Dando o fora no medo da morte:

Nas tradições budista e estóica, refletir sobre a morte, com serenidade, é lembrar-se de viver em estado de atenção. São todas formas de encarar a vida com presença, lembrando de que cada instante vivido com atenção já carrega em si todo o universo, o que veio antes e o que virá depois. Para o Dando o Fora de hoje, deixamos três reflexões inspiradas na nossa newsletter para te ajudar a renomear, redefinir e resignificar seu medo da morte:

  1. Renomeie o medo de morrer como medo de não viver. 

Reflita sobre o que está deixando para “depois” no seu dia-a-dia para que tenha o sentimento de estar vivendo uma vida inteira e comece um diário (ou um bloco de notas no celular) onde possa registrar só aqueles momentos em que viveu plenamente.

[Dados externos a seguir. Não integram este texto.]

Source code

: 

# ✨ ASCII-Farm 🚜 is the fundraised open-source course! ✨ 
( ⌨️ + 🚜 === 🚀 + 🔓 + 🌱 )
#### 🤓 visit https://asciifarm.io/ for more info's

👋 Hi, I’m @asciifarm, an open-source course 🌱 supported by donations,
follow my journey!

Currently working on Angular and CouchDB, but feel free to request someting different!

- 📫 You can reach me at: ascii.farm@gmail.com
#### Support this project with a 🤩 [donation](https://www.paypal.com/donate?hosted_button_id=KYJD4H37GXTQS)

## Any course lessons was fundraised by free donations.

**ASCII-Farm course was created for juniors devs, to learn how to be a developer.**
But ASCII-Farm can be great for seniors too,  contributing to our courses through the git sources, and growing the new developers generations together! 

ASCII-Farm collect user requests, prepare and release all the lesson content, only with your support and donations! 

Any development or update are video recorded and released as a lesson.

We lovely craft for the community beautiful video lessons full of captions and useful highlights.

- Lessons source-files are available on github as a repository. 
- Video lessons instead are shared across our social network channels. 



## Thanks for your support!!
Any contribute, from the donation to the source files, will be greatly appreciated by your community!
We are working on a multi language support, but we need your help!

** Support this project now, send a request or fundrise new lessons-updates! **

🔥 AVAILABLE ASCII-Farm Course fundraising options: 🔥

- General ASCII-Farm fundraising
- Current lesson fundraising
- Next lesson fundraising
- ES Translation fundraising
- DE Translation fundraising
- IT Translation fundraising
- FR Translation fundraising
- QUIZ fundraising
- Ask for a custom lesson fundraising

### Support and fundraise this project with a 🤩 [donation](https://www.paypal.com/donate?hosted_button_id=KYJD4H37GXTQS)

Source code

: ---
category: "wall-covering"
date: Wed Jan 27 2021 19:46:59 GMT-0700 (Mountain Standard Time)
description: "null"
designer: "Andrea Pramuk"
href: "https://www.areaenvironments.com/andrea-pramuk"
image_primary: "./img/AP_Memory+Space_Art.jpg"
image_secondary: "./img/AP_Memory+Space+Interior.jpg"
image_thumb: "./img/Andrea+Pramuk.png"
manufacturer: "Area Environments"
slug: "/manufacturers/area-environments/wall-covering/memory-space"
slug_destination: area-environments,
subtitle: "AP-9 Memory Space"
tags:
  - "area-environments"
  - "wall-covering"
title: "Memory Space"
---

  1. Redefina a “boa morte” como meta.

Tente fazer uma lista o mais completa possível de tudo e todos que fazem parte de quem você é, desde as bactérias do seu microbioma às pessoas que te criaram, ensinaram e influenciaram. Você pode se inspirar lendo o primeiro capítulo das Meditações do Imperador Marcos Aurélio, assim como o livro do Professor de Patologia da New York University, Neil Theise, Notes on Complexity. Pratique a gratidão por ter reunidos dentro de você tantos elementos maravilhosos e reflita sobre como sua morte nada mais será do que um ato de “devolver” todos esses elementos que te compõe de volta à natureza.

  1. Resignifique a morte como motivação para viver plenamente.

Pratique a “visão do leito de morte” todos os dias, no momento que achar mais propício. Pergunte-se: se eu pudesse me ver do futuro, no meu leito de morte, o que eu agradeceria por ter feito e o que lamentaria não ter tido coragem de tentar ou de priorizar durante a minha vida? Tente focar em algo específico cada vez que fizer o exercício, para não diluir a motivação.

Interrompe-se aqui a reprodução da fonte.